I was trying to solve this problem. http://olympiads.hbcse.tifr.res.in/olympiads/wp-content/uploads/2016/09/inmosol-15.pdf
INMO-2015 P6. From a set of $11$ square integers, show that one can choose $6$ numbers $a^2, b^2, c^2, d^2, e^2, f^2$ such that $a^2 + b^2 + c^2 \equiv d^2 + e^2 + f^2 \mod 12$.
I came up with the following solution.
We note that there are 4 distinct residues modulo $12$, namely $\{0,1,4,9\}$.
LEMMA:
Among any 5 squares we can find a pair that is congruent modulo 12. Since there are atmost 4 unique residues mod 12, by the Pigeonhole Principle we must have two squares with the same residue.
We describe the following algorithm for finding $a,b,c,d,e,f$.
- Label the set of given 11 squares $\mathbf{Z}=\{Z_1,Z_2,Z_3\ldots\}$ and let $\mathbf{R}=\{\},\mathbf{L}=\{\}$.
- Consider the set of the last 5 elements. Among these elements, we may choose two elements with the same residue. Put one of these in $\mathbf{R}$ and the other in $\mathbf{L}$
- Remove the elements from $\mathbf{Z}$.
- Repeat step 2 two more times. We can do this because each step removes two elements, and we need remove only 6 elements so at each step we still have 5 elements to work with.
In fact by my count, we can do this one more time and end up with 4 integers in $\mathbf{R},\mathbf{L}$ each.
My issues
- Is an algorithm a valid proof style?
- If it is, any tips on writing it better?
- Is the 4th integer possible?
Thanks in advance!
Your argument is correct and nice.
I would generalize it: "Let $S$ be a finite set. Let $d$ and $k$ be two nonnegative integers.
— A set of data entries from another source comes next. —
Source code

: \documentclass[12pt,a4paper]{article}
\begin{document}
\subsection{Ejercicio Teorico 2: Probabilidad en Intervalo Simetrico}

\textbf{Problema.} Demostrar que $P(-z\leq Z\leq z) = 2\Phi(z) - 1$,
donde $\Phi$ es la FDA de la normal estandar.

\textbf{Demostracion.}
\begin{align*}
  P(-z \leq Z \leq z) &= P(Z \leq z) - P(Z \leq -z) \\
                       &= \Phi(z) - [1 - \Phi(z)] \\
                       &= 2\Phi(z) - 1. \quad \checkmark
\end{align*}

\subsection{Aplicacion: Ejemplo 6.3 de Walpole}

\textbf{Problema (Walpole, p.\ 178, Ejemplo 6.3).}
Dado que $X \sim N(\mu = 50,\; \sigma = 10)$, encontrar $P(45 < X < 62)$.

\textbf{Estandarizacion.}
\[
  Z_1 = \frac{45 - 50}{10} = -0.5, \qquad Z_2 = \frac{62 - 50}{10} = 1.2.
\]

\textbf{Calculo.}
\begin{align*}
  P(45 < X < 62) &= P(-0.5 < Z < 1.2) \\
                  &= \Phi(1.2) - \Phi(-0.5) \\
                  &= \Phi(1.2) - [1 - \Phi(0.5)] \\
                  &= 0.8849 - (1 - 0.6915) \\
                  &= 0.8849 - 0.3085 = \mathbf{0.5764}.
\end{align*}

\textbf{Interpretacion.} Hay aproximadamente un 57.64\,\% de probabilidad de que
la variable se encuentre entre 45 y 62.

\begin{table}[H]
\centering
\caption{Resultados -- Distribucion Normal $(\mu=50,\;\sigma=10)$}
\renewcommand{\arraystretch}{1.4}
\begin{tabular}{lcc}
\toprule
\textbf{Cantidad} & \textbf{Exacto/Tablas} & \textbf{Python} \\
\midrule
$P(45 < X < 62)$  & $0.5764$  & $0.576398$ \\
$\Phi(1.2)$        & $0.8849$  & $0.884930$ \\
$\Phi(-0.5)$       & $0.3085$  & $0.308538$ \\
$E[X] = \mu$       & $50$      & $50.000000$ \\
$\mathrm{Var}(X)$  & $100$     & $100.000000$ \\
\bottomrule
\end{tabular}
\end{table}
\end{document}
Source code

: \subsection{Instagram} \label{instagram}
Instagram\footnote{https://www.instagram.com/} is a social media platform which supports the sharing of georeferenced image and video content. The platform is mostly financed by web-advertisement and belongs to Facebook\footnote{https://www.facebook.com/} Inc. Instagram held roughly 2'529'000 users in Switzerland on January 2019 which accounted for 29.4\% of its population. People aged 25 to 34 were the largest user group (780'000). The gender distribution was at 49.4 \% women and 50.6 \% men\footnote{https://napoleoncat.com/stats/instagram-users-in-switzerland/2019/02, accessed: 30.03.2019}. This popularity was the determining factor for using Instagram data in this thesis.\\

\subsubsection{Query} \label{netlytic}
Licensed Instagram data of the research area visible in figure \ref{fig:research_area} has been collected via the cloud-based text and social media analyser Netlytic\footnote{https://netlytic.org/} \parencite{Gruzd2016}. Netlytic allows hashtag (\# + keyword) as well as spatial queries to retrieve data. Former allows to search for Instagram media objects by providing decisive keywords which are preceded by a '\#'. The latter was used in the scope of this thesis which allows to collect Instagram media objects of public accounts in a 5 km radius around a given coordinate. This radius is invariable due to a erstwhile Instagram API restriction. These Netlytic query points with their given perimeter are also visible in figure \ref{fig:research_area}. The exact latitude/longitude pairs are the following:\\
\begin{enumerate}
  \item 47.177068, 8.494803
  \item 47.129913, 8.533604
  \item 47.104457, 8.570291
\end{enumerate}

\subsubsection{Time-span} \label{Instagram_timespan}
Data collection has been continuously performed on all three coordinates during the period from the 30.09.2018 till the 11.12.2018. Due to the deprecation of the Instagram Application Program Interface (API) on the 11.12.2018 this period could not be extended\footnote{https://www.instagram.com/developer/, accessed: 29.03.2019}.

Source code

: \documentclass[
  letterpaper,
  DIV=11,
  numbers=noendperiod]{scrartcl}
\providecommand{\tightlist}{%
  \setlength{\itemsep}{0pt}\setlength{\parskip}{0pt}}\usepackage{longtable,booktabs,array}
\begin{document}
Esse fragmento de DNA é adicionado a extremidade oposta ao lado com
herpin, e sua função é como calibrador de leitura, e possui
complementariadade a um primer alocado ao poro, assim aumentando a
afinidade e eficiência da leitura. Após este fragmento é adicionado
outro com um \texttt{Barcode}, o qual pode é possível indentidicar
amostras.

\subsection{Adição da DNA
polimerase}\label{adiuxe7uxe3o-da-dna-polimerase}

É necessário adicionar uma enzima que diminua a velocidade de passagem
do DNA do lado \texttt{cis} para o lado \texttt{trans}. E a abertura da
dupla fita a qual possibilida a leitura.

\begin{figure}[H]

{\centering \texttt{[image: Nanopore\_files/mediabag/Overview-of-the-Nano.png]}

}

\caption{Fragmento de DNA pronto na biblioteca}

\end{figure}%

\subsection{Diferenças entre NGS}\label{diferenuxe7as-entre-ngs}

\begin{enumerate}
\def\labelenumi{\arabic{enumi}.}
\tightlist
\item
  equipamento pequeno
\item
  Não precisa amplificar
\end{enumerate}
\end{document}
Let $\sim$ be an equivalence relation on $S$ such that there are at most $d$ equivalence classes with respect to $\sim$. Assume that $\left|S\right| \geq d + 2k-1$. Then, we can find $2k$ distinct elements $s_1, s_2, \ldots, s_k, t_1, t_2, \ldots, t_k$ of $S$ such that $s_1 \sim t_1$, $s_2 \sim t_2$, ..., $s_k \sim t_k$." Now that you have turned the $k$ into a proper variable, you can do induction over $k$; this gives a clearer writeup than the algorithm (but of course is just a recursive rewording of the latter).
Yes, because $11 \geq 4 + 2 \cdot 4 - 1$. Note that introducing a $4$-th integer into the original problem does not make it stronger, because $a^2 + b^2 + c^2 + d^2 \equiv e^2 + f^2 + g^2 + h^2 \mod 12$ does not imply $a^2 + b^2 + c^2 \equiv e^2 + f^2 + g^2 \mod 12$. Only once you have strengthened $a^2 + b^2 + c^2 \equiv e^2 + f^2 + g^2 \mod 12$ to $a \equiv e \mod 12,\ b \equiv f \mod 12,\ c \equiv g\mod 12$ does the $4$-th integer become an obvious boon.